→ What is needed
Count how many lines in the entries below hold "analysis". Only the number belongs in the answer.

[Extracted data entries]

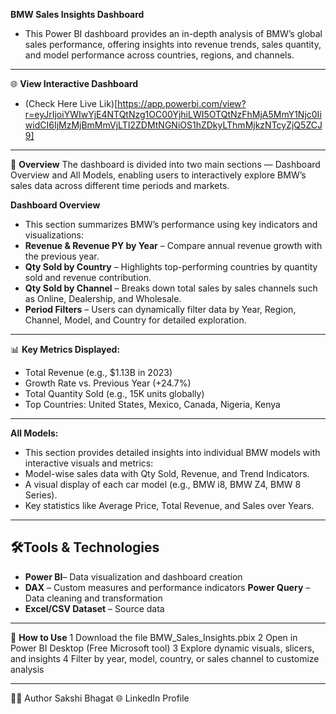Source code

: **BMW Sales Insights Dashboard**
- This Power BI dashboard provides an in-depth analysis of BMW’s global sales performance, offering insights into revenue trends, sales quantity, and model performance across countries, regions, and channels.
-----------------------------------------------------------------------------
🌐 **View Interactive Dashboard**
- (Check Here Live Lik)[https://app.powerbi.com/view?r=eyJrIjoiYWIwYjE4NTQtNzg1OC00YjhiLWI5OTQtNzFhMjA5MmY1Njc0IiwidCI6IjMzMjBmMmVjLTI2ZDMtNGNiOS1hZDkyLThmMjkzNTcyZjQ5ZCJ9]
-------------------------------------------------------------------------------------------------------------------------------------
🧠 **Overview**
The dashboard is divided into two main sections — Dashboard Overview and All Models, enabling users to interactively explore BMW’s sales data across different time periods and markets.

 **Dashboard Overview**
- This section summarizes BMW’s performance using key indicators and visualizations:
- **Revenue & Revenue PY by Year** – Compare annual revenue growth with the previous year.
- **Qty Sold by Country** – Highlights top-performing countries by quantity sold and revenue contribution.
- **Qty Sold by Channel** – Breaks down total sales by sales channels such as Online, Dealership, and Wholesale.
- **Period Filters** – Users can dynamically filter data by Year, Region, Channel, Model, and Country for detailed exploration.

-------------------------------------------------------------------------------

📊 **Key Metrics Displayed:**
- Total Revenue (e.g., $1.13B in 2023)
- Growth Rate vs. Previous Year (+24.7%)
- Total Quantity Sold (e.g., 15K units globally)
- Top Countries: United States, Mexico, Canada, Nigeria, Kenya

---------------------------------------------

**All Models:**
- This section provides detailed insights into individual BMW models with interactive visuals and metrics:
- Model-wise sales data with Qty Sold, Revenue, and Trend Indicators.
- A visual display of each car model (e.g., BMW i8, BMW Z4, BMW 8 Series).
- Key statistics like Average Price, Total Revenue, and Sales over Years.

-----------------------------------------------------------------------------------------------------------
🛠️**Tools & Technologies**
-----------------
- **Power BI**– Data visualization and dashboard creation
- **DAX** – Custom measures and performance indicators
 **Power Query** – Data cleaning and transformation
- **Excel/CSV Dataset** – Source data

-----------------------------------

🚀 **How to Use**
1 Download the file BMW_Sales_Insights.pbix
2 Open in Power BI Desktop (Free Microsoft tool)
3 Explore dynamic visuals, slicers, and insights
4 Filter by year, model, country, or sales channel to customize analysis

-----------------------------------------

👩‍💻 Author
Sakshi Bhagat
🌐 LinkedIn Profile
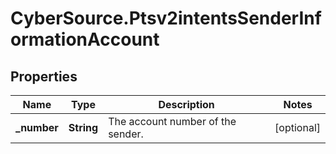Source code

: # CyberSource.Ptsv2intentsSenderInformationAccount

## Properties
Name | Type | Description | Notes
------------ | ------------- | ------------- | -------------
**_number** | **String** | The account number of the sender.  | [optional] 


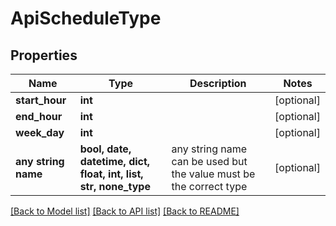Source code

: # ApiScheduleType


## Properties
Name | Type | Description | Notes
------------ | ------------- | ------------- | -------------
**start_hour** | **int** |  | [optional] 
**end_hour** | **int** |  | [optional] 
**week_day** | **int** |  | [optional] 
**any string name** | **bool, date, datetime, dict, float, int, list, str, none_type** | any string name can be used but the value must be the correct type | [optional]

[[Back to Model list]](../README.md#documentation-for-models) [[Back to API list]](../README.md#documentation-for-api-endpoints) [[Back to README]](../README.md)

→ Answer to the problem
2